> _EXERCISE DIRECTIONS_
Within the data below, count the lines that include "radius" and give only the count.

*** Block opens ***

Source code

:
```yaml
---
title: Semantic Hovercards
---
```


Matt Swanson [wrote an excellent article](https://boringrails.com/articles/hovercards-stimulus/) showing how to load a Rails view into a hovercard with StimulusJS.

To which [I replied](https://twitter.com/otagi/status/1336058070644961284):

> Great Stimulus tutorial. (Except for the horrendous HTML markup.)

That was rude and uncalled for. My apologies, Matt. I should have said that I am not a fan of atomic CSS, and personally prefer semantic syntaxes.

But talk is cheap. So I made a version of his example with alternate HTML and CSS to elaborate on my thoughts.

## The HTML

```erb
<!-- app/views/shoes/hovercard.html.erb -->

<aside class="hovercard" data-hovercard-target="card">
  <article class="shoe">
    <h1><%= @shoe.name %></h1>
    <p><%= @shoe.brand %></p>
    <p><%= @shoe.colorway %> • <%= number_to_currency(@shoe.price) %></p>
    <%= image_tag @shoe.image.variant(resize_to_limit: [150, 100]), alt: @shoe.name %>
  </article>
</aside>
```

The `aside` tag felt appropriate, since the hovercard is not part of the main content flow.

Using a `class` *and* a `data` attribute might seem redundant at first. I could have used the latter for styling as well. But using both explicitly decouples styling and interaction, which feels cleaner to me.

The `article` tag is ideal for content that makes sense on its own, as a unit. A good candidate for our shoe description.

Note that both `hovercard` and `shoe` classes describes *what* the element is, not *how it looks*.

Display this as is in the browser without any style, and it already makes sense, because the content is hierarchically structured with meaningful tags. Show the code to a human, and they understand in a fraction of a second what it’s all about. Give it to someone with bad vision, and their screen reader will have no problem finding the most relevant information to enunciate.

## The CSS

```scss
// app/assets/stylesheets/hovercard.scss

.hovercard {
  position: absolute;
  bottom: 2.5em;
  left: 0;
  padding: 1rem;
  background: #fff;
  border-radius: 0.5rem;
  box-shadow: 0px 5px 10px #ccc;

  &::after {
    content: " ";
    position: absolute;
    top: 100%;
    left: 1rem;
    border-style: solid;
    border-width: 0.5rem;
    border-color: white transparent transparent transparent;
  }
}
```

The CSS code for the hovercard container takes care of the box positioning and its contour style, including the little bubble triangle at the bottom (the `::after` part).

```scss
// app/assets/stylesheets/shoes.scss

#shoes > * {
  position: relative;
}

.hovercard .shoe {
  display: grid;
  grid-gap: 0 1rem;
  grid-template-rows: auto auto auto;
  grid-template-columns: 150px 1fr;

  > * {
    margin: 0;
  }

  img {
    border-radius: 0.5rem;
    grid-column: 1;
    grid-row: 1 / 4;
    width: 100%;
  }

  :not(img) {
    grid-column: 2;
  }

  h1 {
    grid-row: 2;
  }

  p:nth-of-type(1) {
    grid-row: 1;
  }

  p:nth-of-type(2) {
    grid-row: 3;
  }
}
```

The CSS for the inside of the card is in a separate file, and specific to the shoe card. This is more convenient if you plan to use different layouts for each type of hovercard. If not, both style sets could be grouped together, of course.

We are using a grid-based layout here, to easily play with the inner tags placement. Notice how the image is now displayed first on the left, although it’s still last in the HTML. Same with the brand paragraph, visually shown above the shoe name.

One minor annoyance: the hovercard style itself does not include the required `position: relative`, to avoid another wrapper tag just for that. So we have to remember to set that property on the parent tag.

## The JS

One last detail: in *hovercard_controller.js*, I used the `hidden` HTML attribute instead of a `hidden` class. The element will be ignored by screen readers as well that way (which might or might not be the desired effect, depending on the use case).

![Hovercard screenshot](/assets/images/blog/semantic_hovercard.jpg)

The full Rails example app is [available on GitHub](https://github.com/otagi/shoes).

*** Block closes ***

> _REPLY_
2